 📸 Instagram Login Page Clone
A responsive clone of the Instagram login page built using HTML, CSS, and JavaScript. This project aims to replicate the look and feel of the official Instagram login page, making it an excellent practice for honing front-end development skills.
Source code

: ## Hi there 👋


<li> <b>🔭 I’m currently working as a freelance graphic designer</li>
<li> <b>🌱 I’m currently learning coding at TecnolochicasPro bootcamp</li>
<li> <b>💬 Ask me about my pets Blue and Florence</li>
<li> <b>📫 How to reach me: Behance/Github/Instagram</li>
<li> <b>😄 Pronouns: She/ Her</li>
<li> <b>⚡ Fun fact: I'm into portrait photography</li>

* * *

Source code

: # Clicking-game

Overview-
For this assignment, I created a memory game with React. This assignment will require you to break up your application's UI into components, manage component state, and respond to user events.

[WHAT TO WORK ON]: Every line of the listing that includes "currently" must be shown.

[ANSWER BOX]:
<li> <b>🔭 I’m currently working as a freelance graphic designer</li>
<li> <b>🌱 I’m currently learning coding at TecnolochicasPro bootcamp</li>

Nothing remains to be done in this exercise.